Crimethinc – One but Many Movements
I was zipping through the recent Crimethinc commentary on the ZAD internal conflicts when I hit this quote and had to stop to laugh.
What a great, thought-provoking statement this quote is. Is it true of the Dutch squatting movement? No, not at all I would argue. The only thing giving the movement any strength at all is the network of surviving, mostly legalised big squats, scattered across the country and concentrated in Amsterdam, which provide an infrastrucure for meeting and organisation (and gigs and solidarity fundrasiers and housing and whatever else). Other than that the scene is dwindling away into near irrelevance, still housing many people but a shadow of its former self. And that is ok, things change over time, if you think the Dutch squatters movement could have defeated neoliberal capitalism then you must be very romantic. The Dutch movement absolutely got fucked, just like the rest of us. At least they managed to hang onto some antagonistic spaces which is more than you can say for most radical social movements. And created a national attitude towards the use of space which still helps people house themselves today, as well as creating room for artists and other parasites.
Further, I would even dispute the employment of the metaphor. This isn’t a Durruti quote I recognise or even can find when i search for it it, but I would imagine he is talking about a revolutionary moment and yes in terms of military tactics, it’s clearly better to give up a street position and hold onto the weapons, to retreat back to the next barricade. This does make sense in a street battle, but not in a campaign of resistance. The ZAD cannot be replaced. ADM cannot be substituted for a two year land contract in Almere. The Landbouwbelang cannot become yuppy flats. There is no alternative. We have to fight for the spaces we have. Without them we cannot breathe.
Even further, the revolutionary potential only comes through this struggle. There is currently no rifle, literally and metaphorically. The rifle has to be contructed on the barricades, when we steal weapons from the cops. The state’s monopoly on violence is so strong that most people (myself included) would have no real idea how to fire a gun.
What do we want? Maybe that is a good question. The ZAD negotiators, I sure I know their type, they will be very smooth and egotistical and think they know best for everybody else. But we already know what happens. The lessons of history are clear on this.
Power itself must be abolished – and not solely because of a refusal to be dominated, which is at the heart of all traditional struggles – but also, just as violently, in the refusal to dominate.

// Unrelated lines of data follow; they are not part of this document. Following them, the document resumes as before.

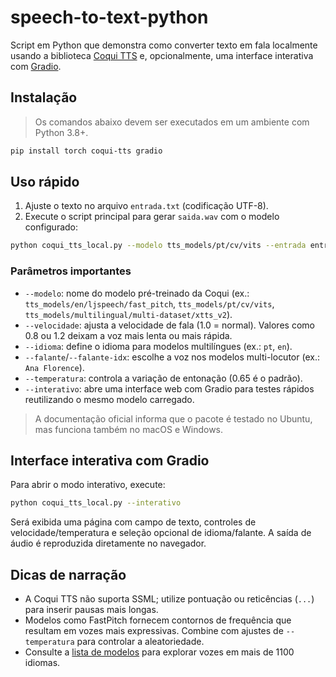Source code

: # speech-to-text-python

Script em Python que demonstra como converter texto em fala localmente usando a biblioteca [Coqui TTS](https://coqui.ai/tts) e, opcionalmente, uma interface interativa com [Gradio](https://gradio.app/).

## Instalação

> Os comandos abaixo devem ser executados em um ambiente com Python 3.8+.

```bash
pip install torch coqui-tts gradio
```

## Uso rápido

1. Ajuste o texto no arquivo `entrada.txt` (codificação UTF-8).
2. Execute o script principal para gerar `saida.wav` com o modelo configurado:

```bash
python coqui_tts_local.py --modelo tts_models/pt/cv/vits --entrada entrada.txt --saida saida.wav
```

### Parâmetros importantes

- `--modelo`: nome do modelo pré-treinado da Coqui (ex.: `tts_models/en/ljspeech/fast_pitch`, `tts_models/pt/cv/vits`, `tts_models/multilingual/multi-dataset/xtts_v2`).
- `--velocidade`: ajusta a velocidade de fala (1.0 = normal). Valores como 0.8 ou 1.2 deixam a voz mais lenta ou mais rápida.
- `--idioma`: define o idioma para modelos multilíngues (ex.: `pt`, `en`).
- `--falante`/`--falante-idx`: escolhe a voz nos modelos multi-locutor (ex.: `Ana Florence`).
- `--temperatura`: controla a variação de entonação (0.65 é o padrão).
- `--interativo`: abre uma interface web com Gradio para testes rápidos reutilizando o mesmo modelo carregado.

> A documentação oficial informa que o pacote é testado no Ubuntu, mas funciona também no macOS e Windows.

## Interface interativa com Gradio

Para abrir o modo interativo, execute:

```bash
python coqui_tts_local.py --interativo
```

Será exibida uma página com campo de texto, controles de velocidade/temperatura e seleção opcional de idioma/falante. A saída de áudio é reproduzida diretamente no navegador.

## Dicas de narração

- A Coqui TTS não suporta SSML; utilize pontuação ou reticências (`...`) para inserir pausas mais longas.
- Modelos como FastPitch fornecem contornos de frequência que resultam em vozes mais expressivas. Combine com ajustes de `--temperatura` para controlar a aleatoriedade.
- Consulte a [lista de modelos](https://coqui-tts.readthedocs.io/en/latest/models.html) para explorar vozes em mais de 1100 idiomas.
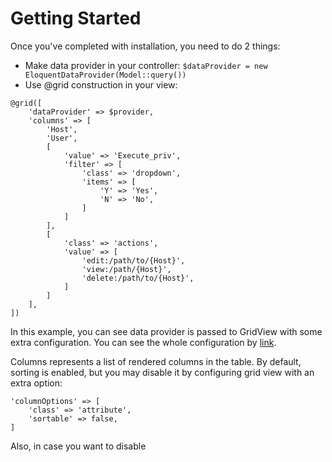 # Getting Started

Once you've completed with installation, you need to do 2 things: 
- Make data provider in your controller: ```$dataProvider = new EloquentDataProvider(Model::query())```
- Use @grid construction in your view:

```blade
@grid([
    'dataProvider' => $provider,
    'columns' => [
        'Host',
        'User',
        [
            'value' => 'Execute_priv',
            'filter' => [
                'class' => 'dropdown',
                'items' => [
                    'Y' => 'Yes',
                    'N' => 'No',
                ]
            ]
        ],
        [
            'class' => 'actions',
            'value' => [
                'edit:/path/to/{Host}',
                'view:/path/{Host}',
                'delete:/path/to/{Host}',
            ]
        ]
    ],
])
```

In this example, you can see data provider is passed to GridView with some extra configuration.
You can see the whole configuration by <a href="grid-view-configuring">link</a>.

Columns represents a list of rendered columns in the table. By default, sorting is enabled, 
but you may disable it by configuring grid view with an extra option: 
```
'columnOptions' => [
    'class' => 'attribute',
    'sortable' => false, 
]
```

Also, in case you want to disable 


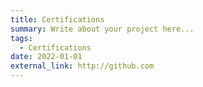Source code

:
 ```yaml
---
title: Certifications
summary: Write about your project here...
tags:
  - Certifications
date: 2022-01-01
external_link: http://github.com
---
```

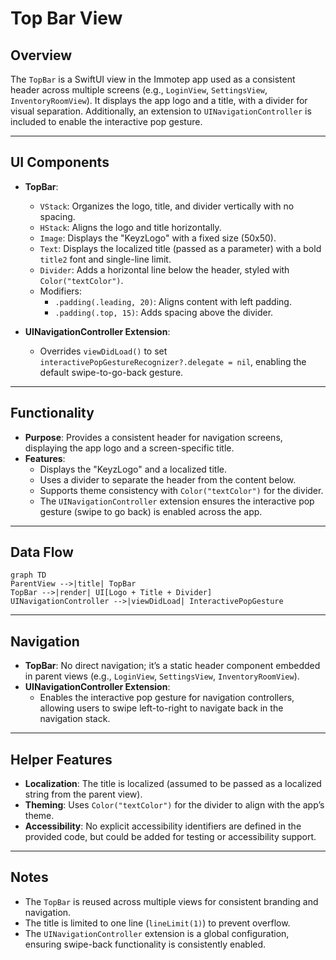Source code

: # Top Bar View

## Overview

The `TopBar` is a SwiftUI view in the Immotep app used as a consistent header across multiple screens (e.g., `LoginView`, `SettingsView`, `InventoryRoomView`). It displays the app logo and a title, with a divider for visual separation. Additionally, an extension to `UINavigationController` is included to enable the interactive pop gesture.

---

## UI Components

* **TopBar**:
  * `VStack`: Organizes the logo, title, and divider vertically with no spacing.
  * `HStack`: Aligns the logo and title horizontally.
  * `Image`: Displays the "KeyzLogo" with a fixed size (50x50).
  * `Text`: Displays the localized title (passed as a parameter) with a bold `title2` font and single-line limit.
  * `Divider`: Adds a horizontal line below the header, styled with `Color("textColor")`.
  * Modifiers:
    * `.padding(.leading, 20)`: Aligns content with left padding.
    * `.padding(.top, 15)`: Adds spacing above the divider.

* **UINavigationController Extension**:
  * Overrides `viewDidLoad()` to set `interactivePopGestureRecognizer?.delegate = nil`, enabling the default swipe-to-go-back gesture.

---

## Functionality

* **Purpose**: Provides a consistent header for navigation screens, displaying the app logo and a screen-specific title.
* **Features**:
  * Displays the "KeyzLogo" and a localized title.
  * Uses a divider to separate the header from the content below.
  * Supports theme consistency with `Color("textColor")` for the divider.
  * The `UINavigationController` extension ensures the interactive pop gesture (swipe to go back) is enabled across the app.

---

## Data Flow

```mermaid
graph TD
ParentView -->|title| TopBar
TopBar -->|render| UI[Logo + Title + Divider]
UINavigationController -->|viewDidLoad| InteractivePopGesture
```

---

## Navigation

* **TopBar**: No direct navigation; it’s a static header component embedded in parent views (e.g., `LoginView`, `SettingsView`, `InventoryRoomView`).
* **UINavigationController Extension**:
  * Enables the interactive pop gesture for navigation controllers, allowing users to swipe left-to-right to navigate back in the navigation stack.

---

## Helper Features

* **Localization**: The title is localized (assumed to be passed as a localized string from the parent view).
* **Theming**: Uses `Color("textColor")` for the divider to align with the app’s theme.
* **Accessibility**: No explicit accessibility identifiers are defined in the provided code, but could be added for testing or accessibility support.

---

## Notes

* The `TopBar` is reused across multiple views for consistent branding and navigation.
* The title is limited to one line (`lineLimit(1)`) to prevent overflow.
* The `UINavigationController` extension is a global configuration, ensuring swipe-back functionality is consistently enabled.
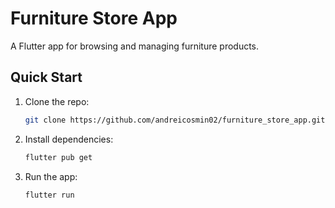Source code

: # Furniture Store App

A Flutter app for browsing and managing furniture products.

## Quick Start

1. Clone the repo:
   ```bash
   git clone https://github.com/andreicosmin02/furniture_store_app.git
   ```
2. Install dependencies:
   ```bash
   flutter pub get
   ```
3. Run the app:
   ```bash
   flutter run
   ```
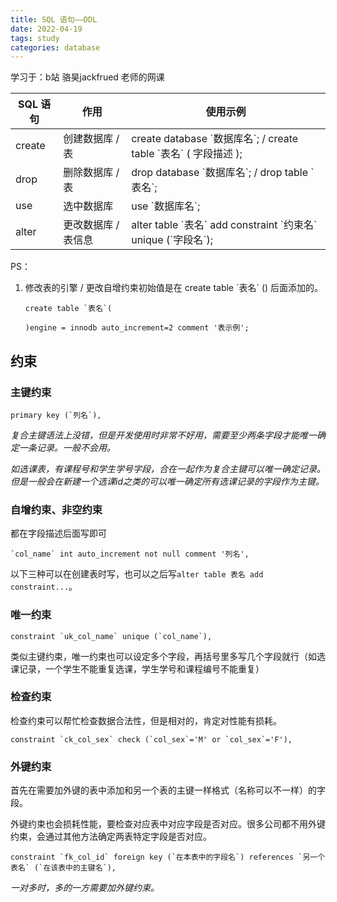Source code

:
```yaml
---
title: SQL 语句——DDL
date: 2022-04-19
tags: study
categories: database
---
```


学习于：b站 骆昊jackfrued 老师的网课

| SQL 语句 | 作用                | 使用示例                                                     |
| -------- | ------------------- | ------------------------------------------------------------ |
| create   | 创建数据库 / 表     | create database \`数据库名\`; / create table \`表名\` ( 字段描述 ); |
| drop     | 删除数据库 / 表     | drop database \`数据库名\`; / drop table \`表名\`;           |
| use      | 选中数据库          | use \`数据库名\`;                                            |
| alter    | 更改数据库 / 表信息 | alter table \`表名\` add constraint \`约束名\` unique (\`字段名\`); |

PS： 

1. 修改表的引擎 / 更改自增约束初始值是在 create table \`表名\` () 后面添加的。

   ```mysql
   create table `表名`(
   
   )engine = innodb auto_increment=2 comment '表示例';
   ```

   

## 约束

### 主键约束

```mysql
primary key (`列名`),
```

*复合主键语法上没错，但是开发使用时非常不好用，需要至少两条字段才能唯一确定一条记录。一般不会用。*

*如选课表，有课程号和学生学号字段，合在一起作为复合主键可以唯一确定记录。但是一般会在新建一个选课id之类的可以唯一确定所有选课记录的字段作为主键。*

### 自增约束、非空约束

都在字段描述后面写即可

```mysql
`col_name` int auto_increment not null comment '列名',
```

以下三种可以在创建表时写，也可以之后写`alter table 表名 add constraint...`。

### 唯一约束

```mysql
constraint `uk_col_name` unique (`col_name`),
```

类似主键约束，唯一约束也可以设定多个字段，再括号里多写几个字段就行（如选课记录，一个学生不能重复选课，学生学号和课程编号不能重复）

### 检查约束

检查约束可以帮忙检查数据合法性，但是相对的，肯定对性能有损耗。

```mysql
constraint `ck_col_sex` check (`col_sex`='M' or `col_sex`='F'),
```

### 外键约束

首先在需要加外键的表中添加和另一个表的主键一样格式（名称可以不一样）的字段。

外键约束也会损耗性能，要检查对应表中对应字段是否对应。很多公司都不用外键约束，会通过其他方法确定两表特定字段是否对应。

```mysql
constraint `fk_col_id` foreign key (`在本表中的字段名`) references `另一个表名` (`在该表中的主键名`),
```

*一对多时，多的一方需要加外键约束。*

Baudrillard – Agony of Power
What we need is no power for no-one. Hard to achieve when there are so many macho activists in our midst, let alone agents of state repression. But then maybe this is the real task of the anarchist, to hang out on the fringes and to kill the cops inside people’s heads, to take out the politicians, to keep the movement bubbling away and strong.
As I write this, it’s day 28 of state repression of the ZAD. It’s clear that it is too big to fail, it’s also clear that Macaroni urgently needs to stop the irresistible force of 1968 emerging once more. It warms my heart to be told that reinforcements are flooding into the ZAD, I wish everyone there the best of luck in the coming days.
We are all already dead. We all know this. Just look around. But we are still breathing. And we can still fight.
On the contrary, it is a demand not to be integrated at all, or tethered or annexed or taken hostage by any model (especially an ideal one!), because it always hides an absolutely deadly totalitarian arrangement, an unquestioned fundamentalism. And in this sense, maybe they are “less-dead-than-others.”